Exercise instructions: Apart from the images, output the data below exactly.

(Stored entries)
*-*-*

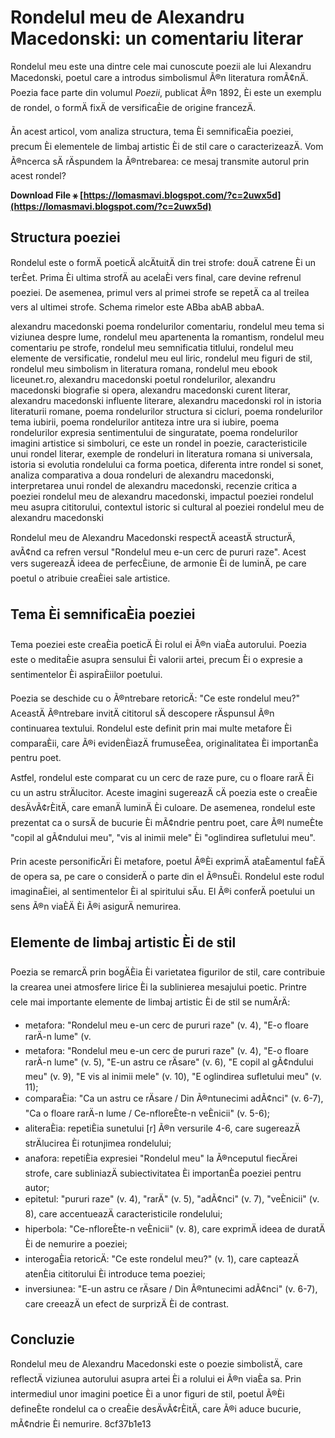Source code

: # Rondelul meu de Alexandru Macedonski: un comentariu literar
 
Rondelul meu este una dintre cele mai cunoscute poezii ale lui Alexandru Macedonski, poetul care a introdus simbolismul Ã®n literatura romÃ¢nÄ. Poezia face parte din volumul *Poezii*, publicat Ã®n 1892, Èi este un exemplu de rondel, o formÄ fixÄ de versificaÈie de origine francezÄ.
 
Ãn acest articol, vom analiza structura, tema Èi semnificaÈia poeziei, precum Èi elementele de limbaj artistic Èi de stil care o caracterizeazÄ. Vom Ã®ncerca sÄ rÄspundem la Ã®ntrebarea: ce mesaj transmite autorul prin acest rondel?
 
**Download File ⚹ [https://lomasmavi.blogspot.com/?c=2uwx5d](https://lomasmavi.blogspot.com/?c=2uwx5d)**


 
## Structura poeziei
 
Rondelul este o formÄ poeticÄ alcÄtuitÄ din trei strofe: douÄ catrene Èi un terÈet. Prima Èi ultima strofÄ au acelaÈi vers final, care devine refrenul poeziei. De asemenea, primul vers al primei strofe se repetÄ ca al treilea vers al ultimei strofe. Schema rimelor este ABba abAB abbaA.
 
alexandru macedonski poema rondelurilor comentariu,  rondelul meu tema si viziunea despre lume,  rondelul meu apartenenta la romantism,  rondelul meu comentariu pe strofe,  rondelul meu semnificatia titlului,  rondelul meu elemente de versificatie,  rondelul meu eul liric,  rondelul meu figuri de stil,  rondelul meu simbolism in literatura romana,  rondelul meu ebook liceunet.ro,  alexandru macedonski poetul rondelurilor,  alexandru macedonski biografie si opera,  alexandru macedonski curent literar,  alexandru macedonski influente literare,  alexandru macedonski rol in istoria literaturii romane,  poema rondelurilor structura si cicluri,  poema rondelurilor tema iubirii,  poema rondelurilor antiteza intre ura si iubire,  poema rondelurilor expresia sentimentului de singuratate,  poema rondelurilor imagini artistice si simboluri,  ce este un rondel in poezie,  caracteristicile unui rondel literar,  exemple de rondeluri in literatura romana si universala,  istoria si evolutia rondelului ca forma poetica,  diferenta intre rondel si sonet,  analiza comparativa a doua rondeluri de alexandru macedonski,  interpretarea unui rondel de alexandru macedonski,  recenzie critica a poeziei rondelul meu de alexandru macedonski,  impactul poeziei rondelul meu asupra cititorului,  contextul istoric si cultural al poeziei rondelul meu de alexandru macedonski
 
Rondelul meu de Alexandru Macedonski respectÄ aceastÄ structurÄ, avÃ¢nd ca refren versul "Rondelul meu e-un cerc de pururi raze". Acest vers sugereazÄ ideea de perfecÈiune, de armonie Èi de luminÄ, pe care poetul o atribuie creaÈiei sale artistice.
 
## Tema Èi semnificaÈia poeziei
 
Tema poeziei este creaÈia poeticÄ Èi rolul ei Ã®n viaÈa autorului. Poezia este o meditaÈie asupra sensului Èi valorii artei, precum Èi o expresie a sentimentelor Èi aspiraÈiilor poetului.
 
Poezia se deschide cu o Ã®ntrebare retoricÄ: "Ce este rondelul meu?" AceastÄ Ã®ntrebare invitÄ cititorul sÄ descopere rÄspunsul Ã®n continuarea textului. Rondelul este definit prin mai multe metafore Èi comparaÈii, care Ã®i evidenÈiazÄ frumuseÈea, originalitatea Èi importanÈa pentru poet.
 
Astfel, rondelul este comparat cu un cerc de raze pure, cu o floare rarÄ Èi cu un astru strÄlucitor. Aceste imagini sugereazÄ cÄ poezia este o creaÈie desÄvÃ¢rÈitÄ, care emanÄ luminÄ Èi culoare. De asemenea, rondelul este prezentat ca o sursÄ de bucurie Èi mÃ¢ndrie pentru poet, care Ã®l numeÈte "copil al gÃ¢ndului meu", "vis al inimii mele" Èi "oglindirea sufletului meu".
 
Prin aceste personificÄri Èi metafore, poetul Ã®Èi exprimÄ ataÈamentul faÈÄ de opera sa, pe care o considerÄ o parte din el Ã®nsuÈi. Rondelul este rodul imaginaÈiei, al sentimentelor Èi al spiritului sÄu. El Ã®i conferÄ poetului un sens Ã®n viaÈÄ Èi Ã®i asigurÄ nemurirea.
 
## Elemente de limbaj artistic Èi de stil
 
Poezia se remarcÄ prin bogÄÈia Èi varietatea figurilor de stil, care contribuie la crearea unei atmosfere lirice Èi la sublinierea mesajului poetic. Printre cele mai importante elemente de limbaj artistic Èi de stil se numÄrÄ:
 
- metafora: "Rondelul meu e-un cerc de pururi raze" (v. 4), "E-o floare rarÄ-n lume" (v.
- metafora: "Rondelul meu e-un cerc de pururi raze" (v. 4), "E-o floare rarÄ-n lume" (v. 5), "E-un astru ce rÄsare" (v. 6), "E copil al gÃ¢ndului meu" (v. 9), "E vis al inimii mele" (v. 10), "E oglindirea sufletului meu" (v. 11);
- comparaÈia: "Ca un astru ce rÄsare / Din Ã®ntunecimi adÃ¢nci" (v. 6-7), "Ca o floare rarÄ-n lume / Ce-nfloreÈte-n veÈnicii" (v. 5-6);
- aliteraÈia: repetiÈia sunetului [r] Ã®n versurile 4-6, care sugereazÄ strÄlucirea Èi rotunjimea rondelului;
- anafora: repetiÈia expresiei "Rondelul meu" la Ã®nceputul fiecÄrei strofe, care subliniazÄ subiectivitatea Èi importanÈa poeziei pentru autor;
- epitetul: "pururi raze" (v. 4), "rarÄ" (v. 5), "adÃ¢nci" (v. 7), "veÈnicii" (v. 8), care accentueazÄ caracteristicile rondelului;
- hiperbola: "Ce-nfloreÈte-n veÈnicii" (v. 8), care exprimÄ ideea de duratÄ Èi de nemurire a poeziei;
- interogaÈia retoricÄ: "Ce este rondelul meu?" (v. 1), care capteazÄ atenÈia cititorului Èi introduce tema poeziei;
- inversiunea: "E-un astru ce rÄsare / Din Ã®ntunecimi adÃ¢nci" (v. 6-7), care creeazÄ un efect de surprizÄ Èi de contrast.

## Concluzie
 
Rondelul meu de Alexandru Macedonski este o poezie simbolistÄ, care reflectÄ viziunea autorului asupra artei Èi a rolului ei Ã®n viaÈa sa. Prin intermediul unor imagini poetice Èi a unor figuri de stil, poetul Ã®Èi defineÈte rondelul ca o creaÈie desÄvÃ¢rÈitÄ, care Ã®i aduce bucurie, mÃ¢ndrie Èi nemurire.
 8cf37b1e13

*-*-*

Answer for the task:
Source code

: # Rondelul meu de Alexandru Macedonski: un comentariu literar
 
Rondelul meu este una dintre cele mai cunoscute poezii ale lui Alexandru Macedonski, poetul care a introdus simbolismul Ã®n literatura romÃ¢nÄ. Poezia face parte din volumul *Poezii*, publicat Ã®n 1892, Èi este un exemplu de rondel, o formÄ fixÄ de versificaÈie de origine francezÄ.
 
Ãn acest articol, vom analiza structura, tema Èi semnificaÈia poeziei, precum Èi elementele de limbaj artistic Èi de stil care o caracterizeazÄ. Vom Ã®ncerca sÄ rÄspundem la Ã®ntrebarea: ce mesaj transmite autorul prin acest rondel?
 
**Download File ⚹ [https://lomasmavi.blogspot.com/?c=2uwx5d](https://lomasmavi.blogspot.com/?c=2uwx5d)**


 
## Structura poeziei
 
Rondelul este o formÄ poeticÄ alcÄtuitÄ din trei strofe: douÄ catrene Èi un terÈet. Prima Èi ultima strofÄ au acelaÈi vers final, care devine refrenul poeziei. De asemenea, primul vers al primei strofe se repetÄ ca al treilea vers al ultimei strofe. Schema rimelor este ABba abAB abbaA.
 
alexandru macedonski poema rondelurilor comentariu,  rondelul meu tema si viziunea despre lume,  rondelul meu apartenenta la romantism,  rondelul meu comentariu pe strofe,  rondelul meu semnificatia titlului,  rondelul meu elemente de versificatie,  rondelul meu eul liric,  rondelul meu figuri de stil,  rondelul meu simbolism in literatura romana,  rondelul meu ebook liceunet.ro,  alexandru macedonski poetul rondelurilor,  alexandru macedonski biografie si opera,  alexandru macedonski curent literar,  alexandru macedonski influente literare,  alexandru macedonski rol in istoria literaturii romane,  poema rondelurilor structura si cicluri,  poema rondelurilor tema iubirii,  poema rondelurilor antiteza intre ura si iubire,  poema rondelurilor expresia sentimentului de singuratate,  poema rondelurilor imagini artistice si simboluri,  ce este un rondel in poezie,  caracteristicile unui rondel literar,  exemple de rondeluri in literatura romana si universala,  istoria si evolutia rondelului ca forma poetica,  diferenta intre rondel si sonet,  analiza comparativa a doua rondeluri de alexandru macedonski,  interpretarea unui rondel de alexandru macedonski,  recenzie critica a poeziei rondelul meu de alexandru macedonski,  impactul poeziei rondelul meu asupra cititorului,  contextul istoric si cultural al poeziei rondelul meu de alexandru macedonski
 
Rondelul meu de Alexandru Macedonski respectÄ aceastÄ structurÄ, avÃ¢nd ca refren versul "Rondelul meu e-un cerc de pururi raze". Acest vers sugereazÄ ideea de perfecÈiune, de armonie Èi de luminÄ, pe care poetul o atribuie creaÈiei sale artistice.
 
## Tema Èi semnificaÈia poeziei
 
Tema poeziei este creaÈia poeticÄ Èi rolul ei Ã®n viaÈa autorului. Poezia este o meditaÈie asupra sensului Èi valorii artei, precum Èi o expresie a sentimentelor Èi aspiraÈiilor poetului.
 
Poezia se deschide cu o Ã®ntrebare retoricÄ: "Ce este rondelul meu?" AceastÄ Ã®ntrebare invitÄ cititorul sÄ descopere rÄspunsul Ã®n continuarea textului. Rondelul este definit prin mai multe metafore Èi comparaÈii, care Ã®i evidenÈiazÄ frumuseÈea, originalitatea Èi importanÈa pentru poet.
 
Astfel, rondelul este comparat cu un cerc de raze pure, cu o floare rarÄ Èi cu un astru strÄlucitor. Aceste imagini sugereazÄ cÄ poezia este o creaÈie desÄvÃ¢rÈitÄ, care emanÄ luminÄ Èi culoare. De asemenea, rondelul este prezentat ca o sursÄ de bucurie Èi mÃ¢ndrie pentru poet, care Ã®l numeÈte "copil al gÃ¢ndului meu", "vis al inimii mele" Èi "oglindirea sufletului meu".
 
Prin aceste personificÄri Èi metafore, poetul Ã®Èi exprimÄ ataÈamentul faÈÄ de opera sa, pe care o considerÄ o parte din el Ã®nsuÈi. Rondelul este rodul imaginaÈiei, al sentimentelor Èi al spiritului sÄu. El Ã®i conferÄ poetului un sens Ã®n viaÈÄ Èi Ã®i asigurÄ nemurirea.
 
## Elemente de limbaj artistic Èi de stil
 
Poezia se remarcÄ prin bogÄÈia Èi varietatea figurilor de stil, care contribuie la crearea unei atmosfere lirice Èi la sublinierea mesajului poetic. Printre cele mai importante elemente de limbaj artistic Èi de stil se numÄrÄ:
 
- metafora: "Rondelul meu e-un cerc de pururi raze" (v. 4), "E-o floare rarÄ-n lume" (v.
- metafora: "Rondelul meu e-un cerc de pururi raze" (v. 4), "E-o floare rarÄ-n lume" (v. 5), "E-un astru ce rÄsare" (v. 6), "E copil al gÃ¢ndului meu" (v. 9), "E vis al inimii mele" (v. 10), "E oglindirea sufletului meu" (v. 11);
- comparaÈia: "Ca un astru ce rÄsare / Din Ã®ntunecimi adÃ¢nci" (v. 6-7), "Ca o floare rarÄ-n lume / Ce-nfloreÈte-n veÈnicii" (v. 5-6);
- aliteraÈia: repetiÈia sunetului [r] Ã®n versurile 4-6, care sugereazÄ strÄlucirea Èi rotunjimea rondelului;
- anafora: repetiÈia expresiei "Rondelul meu" la Ã®nceputul fiecÄrei strofe, care subliniazÄ subiectivitatea Èi importanÈa poeziei pentru autor;
- epitetul: "pururi raze" (v. 4), "rarÄ" (v. 5), "adÃ¢nci" (v. 7), "veÈnicii" (v. 8), care accentueazÄ caracteristicile rondelului;
- hiperbola: "Ce-nfloreÈte-n veÈnicii" (v. 8), care exprimÄ ideea de duratÄ Èi de nemurire a poeziei;
- interogaÈia retoricÄ: "Ce este rondelul meu?" (v. 1), care capteazÄ atenÈia cititorului Èi introduce tema poeziei;
- inversiunea: "E-un astru ce rÄsare / Din Ã®ntunecimi adÃ¢nci" (v. 6-7), care creeazÄ un efect de surprizÄ Èi de contrast.

## Concluzie
 
Rondelul meu de Alexandru Macedonski este o poezie simbolistÄ, care reflectÄ viziunea autorului asupra artei Èi a rolului ei Ã®n viaÈa sa. Prin intermediul unor imagini poetice Èi a unor figuri de stil, poetul Ã®Èi defineÈte rondelul ca o creaÈie desÄvÃ¢rÈitÄ, care Ã®i aduce bucurie, mÃ¢ndrie Èi nemurire.
 8cf37b1e13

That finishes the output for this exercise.